TASK REQUIREMENTS: Take from the entries below the stretch from the line with "That's it, you" through the line with "demands, desires, fantasies.</p>", and return it exactly, leaving the pictures out.

Data entries
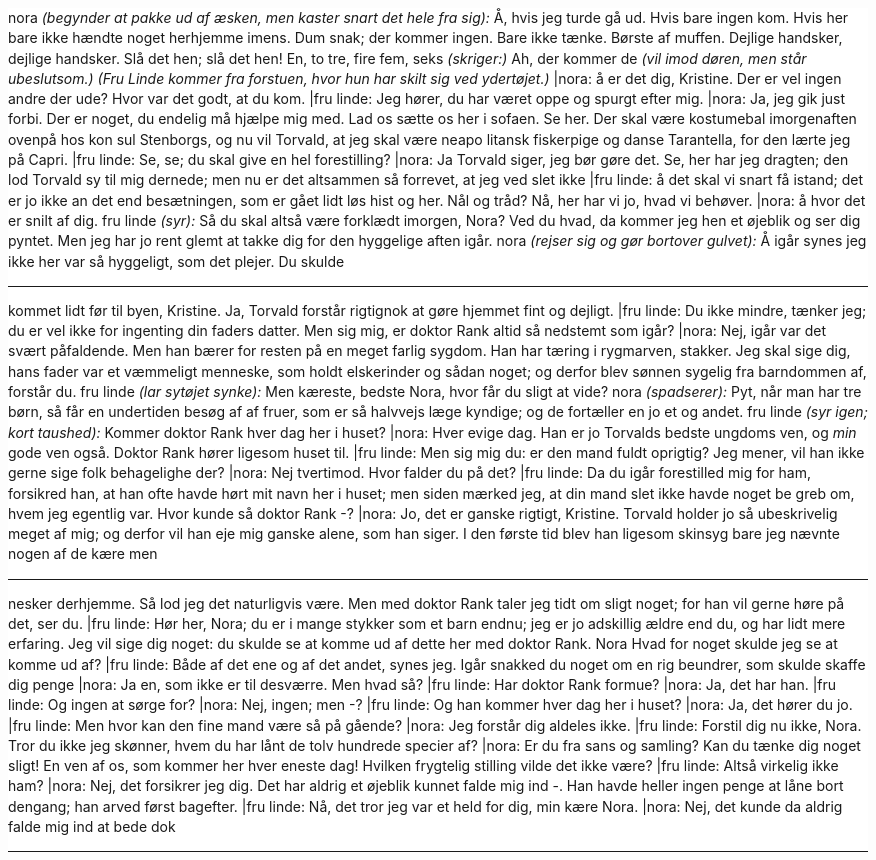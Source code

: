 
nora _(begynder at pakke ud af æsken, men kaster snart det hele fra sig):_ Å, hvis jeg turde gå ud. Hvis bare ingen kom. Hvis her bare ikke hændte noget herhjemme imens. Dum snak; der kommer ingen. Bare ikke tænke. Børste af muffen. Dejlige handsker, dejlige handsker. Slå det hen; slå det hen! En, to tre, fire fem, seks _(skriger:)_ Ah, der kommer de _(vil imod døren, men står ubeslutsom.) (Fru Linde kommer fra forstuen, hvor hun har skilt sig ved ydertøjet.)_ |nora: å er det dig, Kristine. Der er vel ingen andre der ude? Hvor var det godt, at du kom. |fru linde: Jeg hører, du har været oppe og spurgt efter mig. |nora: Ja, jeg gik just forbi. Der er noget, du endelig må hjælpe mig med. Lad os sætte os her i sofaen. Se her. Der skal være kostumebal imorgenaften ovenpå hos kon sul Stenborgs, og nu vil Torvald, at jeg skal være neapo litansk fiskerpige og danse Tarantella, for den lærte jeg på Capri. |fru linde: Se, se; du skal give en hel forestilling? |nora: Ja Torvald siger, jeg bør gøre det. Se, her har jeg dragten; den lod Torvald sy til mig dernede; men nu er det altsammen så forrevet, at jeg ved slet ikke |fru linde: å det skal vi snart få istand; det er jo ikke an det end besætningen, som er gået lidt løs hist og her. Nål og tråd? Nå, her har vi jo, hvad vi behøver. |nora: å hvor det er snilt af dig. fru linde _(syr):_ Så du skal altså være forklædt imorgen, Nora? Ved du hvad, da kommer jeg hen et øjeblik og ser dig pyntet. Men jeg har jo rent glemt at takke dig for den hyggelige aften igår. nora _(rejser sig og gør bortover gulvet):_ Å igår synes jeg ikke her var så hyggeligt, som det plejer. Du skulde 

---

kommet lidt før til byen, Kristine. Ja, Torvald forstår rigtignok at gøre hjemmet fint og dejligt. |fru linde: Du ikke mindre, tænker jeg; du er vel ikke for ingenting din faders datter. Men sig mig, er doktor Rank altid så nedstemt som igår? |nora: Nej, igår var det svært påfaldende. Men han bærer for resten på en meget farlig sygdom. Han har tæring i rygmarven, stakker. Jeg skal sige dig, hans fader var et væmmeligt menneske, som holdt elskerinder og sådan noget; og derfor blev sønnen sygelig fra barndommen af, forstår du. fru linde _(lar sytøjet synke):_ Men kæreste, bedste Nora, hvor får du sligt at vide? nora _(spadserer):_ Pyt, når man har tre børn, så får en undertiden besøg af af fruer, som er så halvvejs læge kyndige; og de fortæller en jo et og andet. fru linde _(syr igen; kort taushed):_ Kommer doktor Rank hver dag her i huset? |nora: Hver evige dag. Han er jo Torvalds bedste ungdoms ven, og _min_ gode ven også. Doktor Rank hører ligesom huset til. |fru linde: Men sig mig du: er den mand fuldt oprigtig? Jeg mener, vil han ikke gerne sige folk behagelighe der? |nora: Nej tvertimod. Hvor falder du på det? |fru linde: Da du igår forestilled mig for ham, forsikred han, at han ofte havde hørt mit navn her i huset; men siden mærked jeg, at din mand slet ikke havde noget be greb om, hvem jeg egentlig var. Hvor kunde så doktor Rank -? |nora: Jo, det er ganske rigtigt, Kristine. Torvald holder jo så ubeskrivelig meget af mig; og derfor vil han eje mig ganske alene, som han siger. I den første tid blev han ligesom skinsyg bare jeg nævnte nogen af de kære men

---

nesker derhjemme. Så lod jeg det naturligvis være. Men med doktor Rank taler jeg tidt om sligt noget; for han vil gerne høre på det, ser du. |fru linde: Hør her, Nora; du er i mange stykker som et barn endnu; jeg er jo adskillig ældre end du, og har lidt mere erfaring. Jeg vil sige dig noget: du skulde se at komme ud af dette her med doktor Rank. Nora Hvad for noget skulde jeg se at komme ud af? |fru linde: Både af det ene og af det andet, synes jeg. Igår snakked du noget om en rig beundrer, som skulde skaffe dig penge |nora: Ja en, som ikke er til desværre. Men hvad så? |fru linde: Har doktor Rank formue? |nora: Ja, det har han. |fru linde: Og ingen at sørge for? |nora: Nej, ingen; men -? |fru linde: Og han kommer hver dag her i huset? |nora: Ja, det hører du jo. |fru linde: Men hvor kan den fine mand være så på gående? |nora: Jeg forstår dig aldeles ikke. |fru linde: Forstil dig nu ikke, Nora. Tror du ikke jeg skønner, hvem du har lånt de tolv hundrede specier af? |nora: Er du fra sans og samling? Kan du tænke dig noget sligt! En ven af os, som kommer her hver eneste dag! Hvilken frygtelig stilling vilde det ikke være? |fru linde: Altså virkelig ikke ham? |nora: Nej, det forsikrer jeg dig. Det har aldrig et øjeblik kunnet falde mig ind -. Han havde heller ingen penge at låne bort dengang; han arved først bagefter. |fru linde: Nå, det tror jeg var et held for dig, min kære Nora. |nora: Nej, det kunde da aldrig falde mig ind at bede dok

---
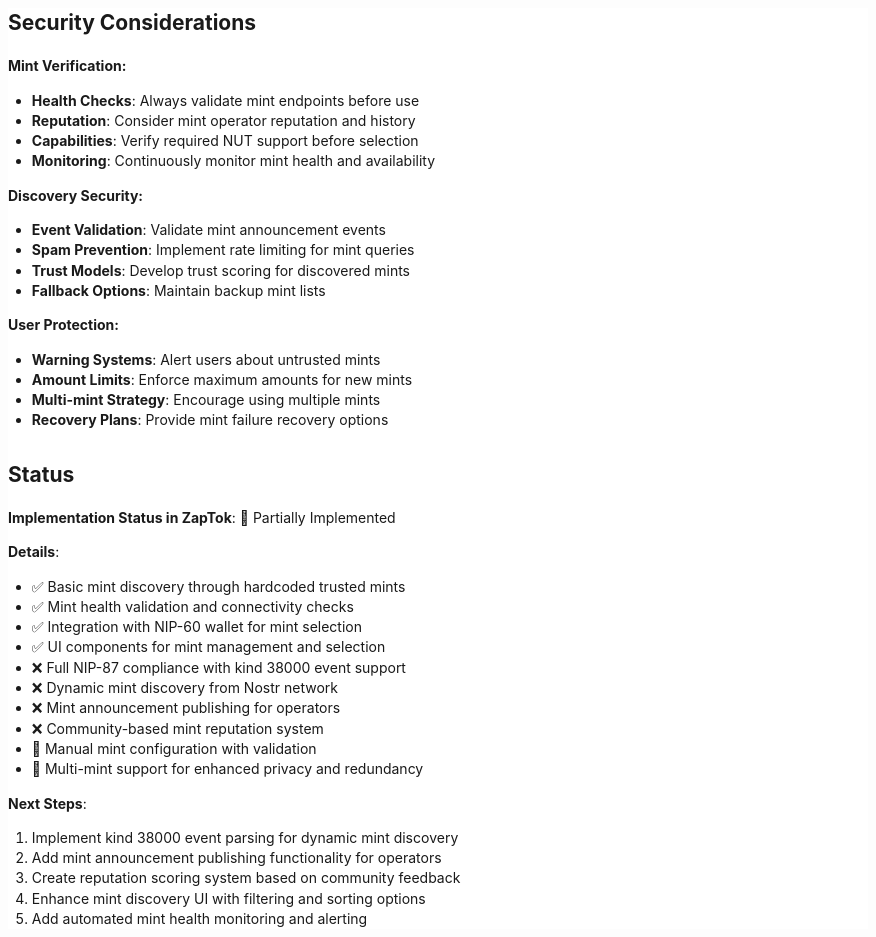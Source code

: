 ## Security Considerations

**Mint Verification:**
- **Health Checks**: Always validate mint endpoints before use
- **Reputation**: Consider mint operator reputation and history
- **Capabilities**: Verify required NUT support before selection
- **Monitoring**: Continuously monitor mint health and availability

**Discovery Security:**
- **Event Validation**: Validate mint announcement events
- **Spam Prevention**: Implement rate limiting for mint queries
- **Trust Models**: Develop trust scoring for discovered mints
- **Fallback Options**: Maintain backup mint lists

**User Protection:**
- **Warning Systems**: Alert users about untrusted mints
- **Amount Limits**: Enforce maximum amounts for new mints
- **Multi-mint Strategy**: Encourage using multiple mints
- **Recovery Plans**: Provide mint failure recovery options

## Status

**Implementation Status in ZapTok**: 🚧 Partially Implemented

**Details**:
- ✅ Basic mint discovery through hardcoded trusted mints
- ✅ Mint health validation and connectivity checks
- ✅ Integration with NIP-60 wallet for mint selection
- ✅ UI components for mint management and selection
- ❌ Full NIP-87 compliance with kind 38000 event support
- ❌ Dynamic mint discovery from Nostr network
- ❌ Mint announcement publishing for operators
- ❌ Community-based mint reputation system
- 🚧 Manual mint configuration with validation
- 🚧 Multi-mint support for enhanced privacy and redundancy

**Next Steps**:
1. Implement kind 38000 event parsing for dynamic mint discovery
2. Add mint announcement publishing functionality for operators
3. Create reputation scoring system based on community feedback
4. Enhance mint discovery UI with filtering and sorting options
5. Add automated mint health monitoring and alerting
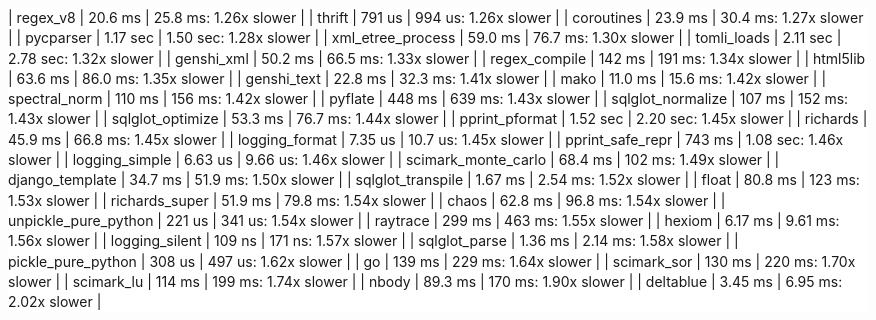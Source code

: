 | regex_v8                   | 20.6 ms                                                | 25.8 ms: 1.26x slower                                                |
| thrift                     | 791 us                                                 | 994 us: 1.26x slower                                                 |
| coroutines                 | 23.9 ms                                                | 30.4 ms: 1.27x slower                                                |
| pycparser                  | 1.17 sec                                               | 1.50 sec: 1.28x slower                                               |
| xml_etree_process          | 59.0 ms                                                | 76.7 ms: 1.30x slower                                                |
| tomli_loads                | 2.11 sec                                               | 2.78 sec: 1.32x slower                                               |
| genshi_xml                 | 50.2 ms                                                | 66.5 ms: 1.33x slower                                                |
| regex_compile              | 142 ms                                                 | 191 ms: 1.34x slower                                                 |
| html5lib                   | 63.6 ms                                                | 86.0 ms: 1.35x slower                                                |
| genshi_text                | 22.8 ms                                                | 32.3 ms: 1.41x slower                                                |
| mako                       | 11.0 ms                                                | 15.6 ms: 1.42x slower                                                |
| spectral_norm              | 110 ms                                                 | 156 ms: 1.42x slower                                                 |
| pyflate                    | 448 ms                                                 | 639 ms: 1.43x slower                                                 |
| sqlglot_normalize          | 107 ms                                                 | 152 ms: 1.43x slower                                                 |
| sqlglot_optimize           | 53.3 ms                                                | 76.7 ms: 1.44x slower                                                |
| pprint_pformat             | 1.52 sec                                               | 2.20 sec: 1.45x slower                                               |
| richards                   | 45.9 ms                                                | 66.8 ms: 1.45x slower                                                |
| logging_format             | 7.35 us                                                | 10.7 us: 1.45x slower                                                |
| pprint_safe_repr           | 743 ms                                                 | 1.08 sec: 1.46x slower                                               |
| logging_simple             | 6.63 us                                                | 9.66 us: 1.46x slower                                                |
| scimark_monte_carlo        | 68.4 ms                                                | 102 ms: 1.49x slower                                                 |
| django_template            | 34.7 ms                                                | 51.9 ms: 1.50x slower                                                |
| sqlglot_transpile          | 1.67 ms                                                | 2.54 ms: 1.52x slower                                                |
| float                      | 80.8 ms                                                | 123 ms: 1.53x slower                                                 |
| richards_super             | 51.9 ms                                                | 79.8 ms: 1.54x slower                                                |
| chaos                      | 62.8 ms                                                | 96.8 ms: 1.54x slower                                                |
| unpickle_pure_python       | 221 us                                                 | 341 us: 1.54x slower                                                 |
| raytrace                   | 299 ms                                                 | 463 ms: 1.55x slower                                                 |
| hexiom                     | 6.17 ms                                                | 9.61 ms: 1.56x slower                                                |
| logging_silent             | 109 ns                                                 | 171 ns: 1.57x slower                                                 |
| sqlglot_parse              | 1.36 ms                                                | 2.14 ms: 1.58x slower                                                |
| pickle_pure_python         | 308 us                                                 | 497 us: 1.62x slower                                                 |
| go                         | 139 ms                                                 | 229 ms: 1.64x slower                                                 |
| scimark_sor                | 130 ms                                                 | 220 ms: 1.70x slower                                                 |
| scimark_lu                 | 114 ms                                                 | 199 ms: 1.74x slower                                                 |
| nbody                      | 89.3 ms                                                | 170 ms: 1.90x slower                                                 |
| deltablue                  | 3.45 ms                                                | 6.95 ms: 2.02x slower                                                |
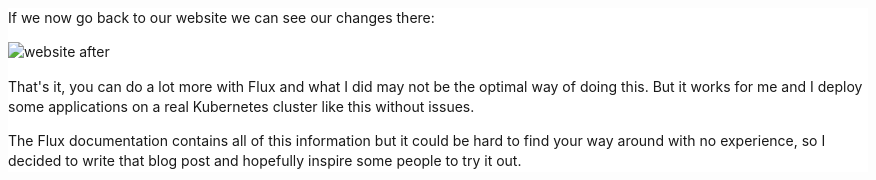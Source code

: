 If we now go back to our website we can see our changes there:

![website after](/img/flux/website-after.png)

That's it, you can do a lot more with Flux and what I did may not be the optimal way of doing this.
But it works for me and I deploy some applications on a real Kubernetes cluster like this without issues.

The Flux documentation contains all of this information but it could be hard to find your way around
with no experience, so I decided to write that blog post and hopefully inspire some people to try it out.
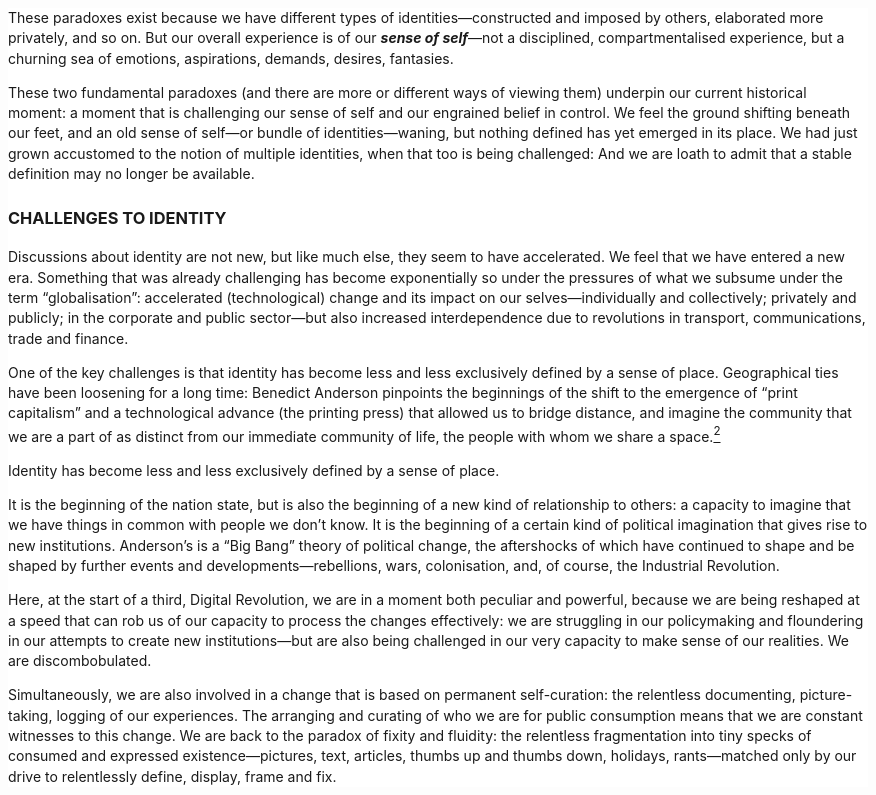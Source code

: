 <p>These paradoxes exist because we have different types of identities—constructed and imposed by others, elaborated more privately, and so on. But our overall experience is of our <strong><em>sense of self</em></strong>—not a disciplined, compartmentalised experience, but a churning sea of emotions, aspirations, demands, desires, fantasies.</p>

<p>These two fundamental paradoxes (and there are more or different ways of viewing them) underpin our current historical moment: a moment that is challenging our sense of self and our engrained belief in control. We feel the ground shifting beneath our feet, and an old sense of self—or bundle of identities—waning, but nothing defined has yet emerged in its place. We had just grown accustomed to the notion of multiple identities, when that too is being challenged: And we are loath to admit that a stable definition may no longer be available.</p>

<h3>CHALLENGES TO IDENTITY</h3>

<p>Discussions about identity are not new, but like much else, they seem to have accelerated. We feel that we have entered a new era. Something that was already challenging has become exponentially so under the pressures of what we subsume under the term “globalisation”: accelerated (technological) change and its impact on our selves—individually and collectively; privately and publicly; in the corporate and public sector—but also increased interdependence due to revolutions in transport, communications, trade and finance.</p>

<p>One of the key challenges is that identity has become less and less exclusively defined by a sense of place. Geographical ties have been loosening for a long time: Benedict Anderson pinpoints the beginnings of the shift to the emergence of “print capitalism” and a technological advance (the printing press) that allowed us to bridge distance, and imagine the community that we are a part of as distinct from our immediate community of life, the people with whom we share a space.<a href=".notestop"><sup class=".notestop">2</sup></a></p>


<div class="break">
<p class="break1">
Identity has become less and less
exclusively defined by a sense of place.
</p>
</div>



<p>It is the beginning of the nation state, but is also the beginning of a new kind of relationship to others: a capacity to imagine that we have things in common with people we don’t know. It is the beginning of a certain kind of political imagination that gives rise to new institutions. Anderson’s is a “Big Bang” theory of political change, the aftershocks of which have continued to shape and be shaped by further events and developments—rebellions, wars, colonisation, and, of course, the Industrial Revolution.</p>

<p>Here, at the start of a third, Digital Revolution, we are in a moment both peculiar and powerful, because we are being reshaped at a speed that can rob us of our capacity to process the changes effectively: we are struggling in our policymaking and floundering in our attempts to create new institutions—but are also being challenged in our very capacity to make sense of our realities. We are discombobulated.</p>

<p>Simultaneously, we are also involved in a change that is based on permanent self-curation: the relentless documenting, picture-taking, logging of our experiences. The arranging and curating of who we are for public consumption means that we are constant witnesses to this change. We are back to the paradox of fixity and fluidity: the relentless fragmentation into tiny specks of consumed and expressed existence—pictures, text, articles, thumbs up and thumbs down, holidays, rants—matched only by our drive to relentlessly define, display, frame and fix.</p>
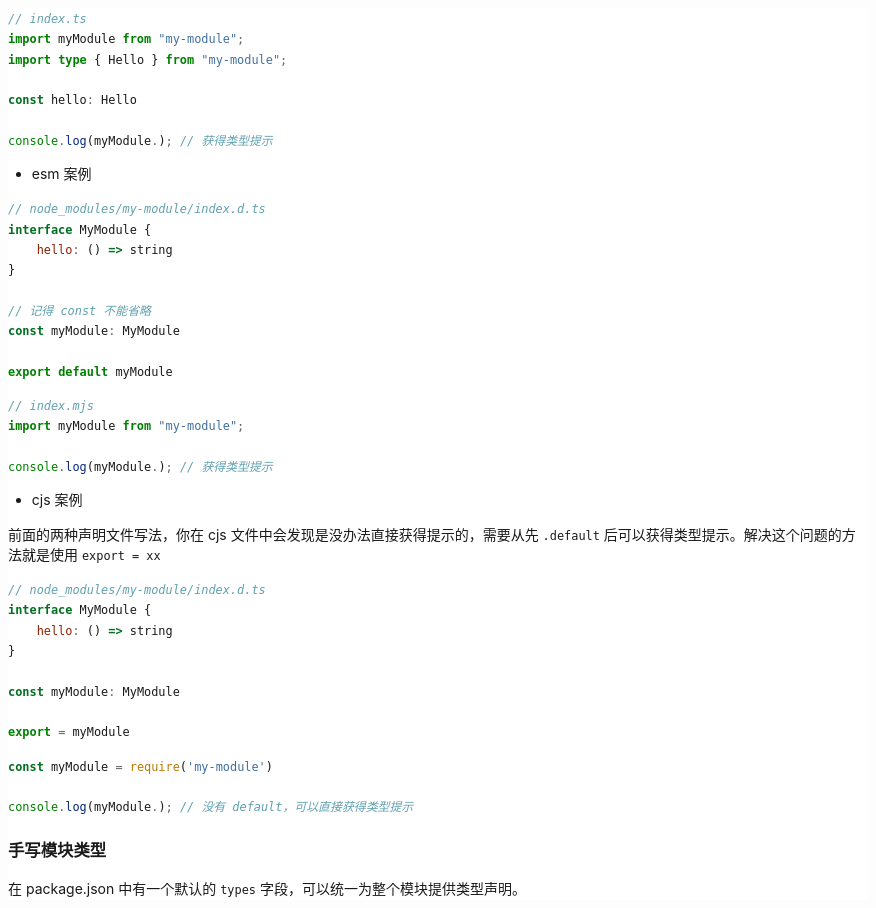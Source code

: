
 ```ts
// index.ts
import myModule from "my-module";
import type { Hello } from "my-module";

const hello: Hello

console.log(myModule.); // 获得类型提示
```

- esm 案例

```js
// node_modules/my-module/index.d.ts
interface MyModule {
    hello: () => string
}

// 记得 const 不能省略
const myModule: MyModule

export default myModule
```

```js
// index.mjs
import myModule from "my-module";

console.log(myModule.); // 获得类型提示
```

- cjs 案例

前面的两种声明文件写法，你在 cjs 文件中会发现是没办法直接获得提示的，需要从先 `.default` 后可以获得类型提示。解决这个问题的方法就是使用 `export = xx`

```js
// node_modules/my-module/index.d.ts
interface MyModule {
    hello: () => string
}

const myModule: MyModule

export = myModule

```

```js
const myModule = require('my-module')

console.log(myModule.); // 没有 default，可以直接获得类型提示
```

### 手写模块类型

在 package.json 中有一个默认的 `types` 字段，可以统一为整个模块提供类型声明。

EXPECTED OUTPUT:
That's it, you can do a lot more with Flux and what I did may not be the optimal way of doing this.
But it works for me and I deploy some applications on a real Kubernetes cluster like this without issues.

The Flux documentation contains all of this information but it could be hard to find your way around
with no experience, so I decided to write that blog post and hopefully inspire some people to try it out.
Source code

: <p>These paradoxes exist because we have different types of identities—constructed and imposed by others, elaborated more privately, and so on. But our overall experience is of our <strong><em>sense of self</em></strong>—not a disciplined, compartmentalised experience, but a churning sea of emotions, aspirations, demands, desires, fantasies.</p>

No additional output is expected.